Some posters will try to scare you into thinking you must be 'professionally sized' or that setting a bike up out of a box is a big deal. This is Silly - it is easy to find out your size and setup takes half an hour.

have fun shopping


----------



## JayTee (Feb 3, 2004)

Search other threads in this forum and in frames/forks for the debate re: Bikes Direct.

Good luck in your search.


----------



## zen garage (Jun 13, 2006)

Ordered my windsor falkirk last tuesday, it arrived on monday. I have only ridden about 40 miles so far but it is a great ride. Components are great, assembly was pretty easy but I still need to tweak it a little bit. This is my first road bike and am overall very pleased with my decision.


----------



## tcruse11 (Jun 9, 2006)

zen garage said:


> Ordered my windsor falkirk last tuesday, it arrived on monday. I have only ridden about 40 miles so far but it is a great ride. Components are great, assembly was pretty easy but I still need to tweak it a little bit. This is my first road bike and am overall very pleased with my decision.
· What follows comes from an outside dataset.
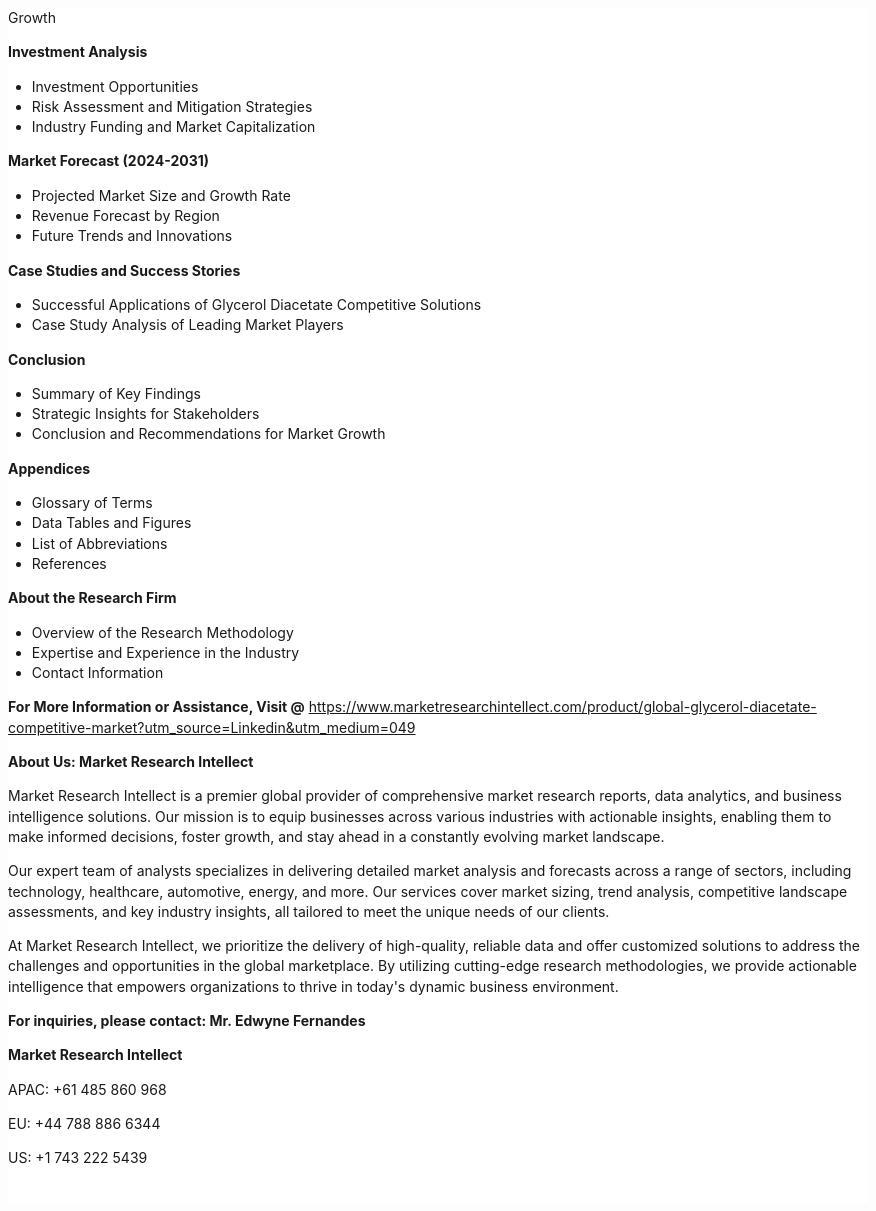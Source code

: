 Growth</li></ul><p><strong>Investment Analysis</strong></p><ul><li>Investment Opportunities</li><li>Risk Assessment and Mitigation Strategies</li><li>Industry Funding and Market Capitalization</li></ul><p><strong>Market Forecast (2024-2031)</strong></p><ul><li>Projected Market Size and Growth Rate</li><li>Revenue Forecast by Region</li><li>Future Trends and Innovations</li></ul><p><strong>Case Studies and Success Stories</strong></p><ul><li>Successful Applications of Glycerol Diacetate Competitive Solutions</li><li>Case Study Analysis of Leading Market Players</li></ul><p><strong>Conclusion</strong></p><ul><li>Summary of Key Findings</li><li>Strategic Insights for Stakeholders</li><li>Conclusion and Recommendations for Market Growth</li></ul><p><strong>Appendices</strong></p><ul><li>Glossary of Terms</li><li>Data Tables and Figures</li><li>List of Abbreviations</li><li>References</li></ul><p><strong>About the Research Firm</strong></p><ul><li>Overview of the Research Methodology</li><li>Expertise and Experience in the Industry</li><li>Contact Information</li></ul></div><div class="article-main__content" data-test-id="publishing-text-block"><p><span class="font-[700]"><strong>For More Information or Assistance, Visit @</strong>&nbsp;<a href="https://www.marketresearchintellect.com/product/global-glycerol-diacetate-competitive-market?utm_source=Linkedin&utm_medium=049">https://www.marketresearchintellect.com/product/global-glycerol-diacetate-competitive-market?utm_source=Linkedin&utm_medium=049</a></span></p><p><strong>About Us: Market Research Intellect</strong></p><p>Market Research Intellect is a premier global provider of comprehensive market research reports, data analytics, and business intelligence solutions. Our mission is to equip businesses across various industries with actionable insights, enabling them to make informed decisions, foster growth, and stay ahead in a constantly evolving market landscape.</p><p>Our expert team of analysts specializes in delivering detailed market analysis and forecasts across a range of sectors, including technology, healthcare, automotive, energy, and more. Our services cover market sizing, trend analysis, competitive landscape assessments, and key industry insights, all tailored to meet the unique needs of our clients.</p><p>At Market Research Intellect, we prioritize the delivery of high-quality, reliable data and offer customized solutions to address the challenges and opportunities in the global marketplace. By utilizing cutting-edge research methodologies, we provide actionable intelligence that empowers organizations to thrive in today's dynamic business environment.</p><p><strong>For inquiries, please contact: Mr. Edwyne Fernandes</strong></p><p><strong>Market Research Intellect</strong></p><p>APAC: +61 485 860 968</p><p>EU: +44 788 886 6344</p><p>US: +1 743 222 5439</p></div><div class="article-main__content" data-test-id="publishing-text-block">&nbsp;</div>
Awesome! That is what I wanted to hear. How's the fit? Any chance in getting you to post some pics? I appreciate the all of the input.


----------



## BSer (Nov 3, 2004)

*Don't do it*

A very good friend just ordered one and has been trying to ride it for the last week or so. It has been nothing but problems. The wheels were not true, the deraillers were not adjusted very well and he kept dropping the chain on the first ride. He took it to another good friend who is an ex bike mechanic to get it right. He said he has seen better builds from Walmart.

Just when he thought he got it all worked out and was pretty happy with it he started getting creaking. It now appears that the sleeve for the seat post (remember these? this was the reason the frames were so cheap) might be moving.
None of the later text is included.